# PROMPT
An exact retyping of all lines below is the answer; pictures do not belong in it.

[Stored data entries]
————

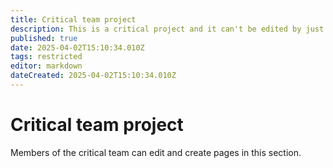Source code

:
 ```yaml
---
title: Critical team project
description: This is a critical project and it can't be edited by just anyone
published: true
date: 2025-04-02T15:10:34.010Z
tags: restricted
editor: markdown
dateCreated: 2025-04-02T15:10:34.010Z
---
```


# Critical team project

Members of the critical team can edit and create pages in this section.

————

# EXERCISE OUTPUT
Source code

:
 ```yaml
---
title: Critical team project
description: This is a critical project and it can't be edited by just anyone
published: true
date: 2025-04-02T15:10:34.010Z
tags: restricted
editor: markdown
dateCreated: 2025-04-02T15:10:34.010Z
---
```


# Critical team project

Members of the critical team can edit and create pages in this section.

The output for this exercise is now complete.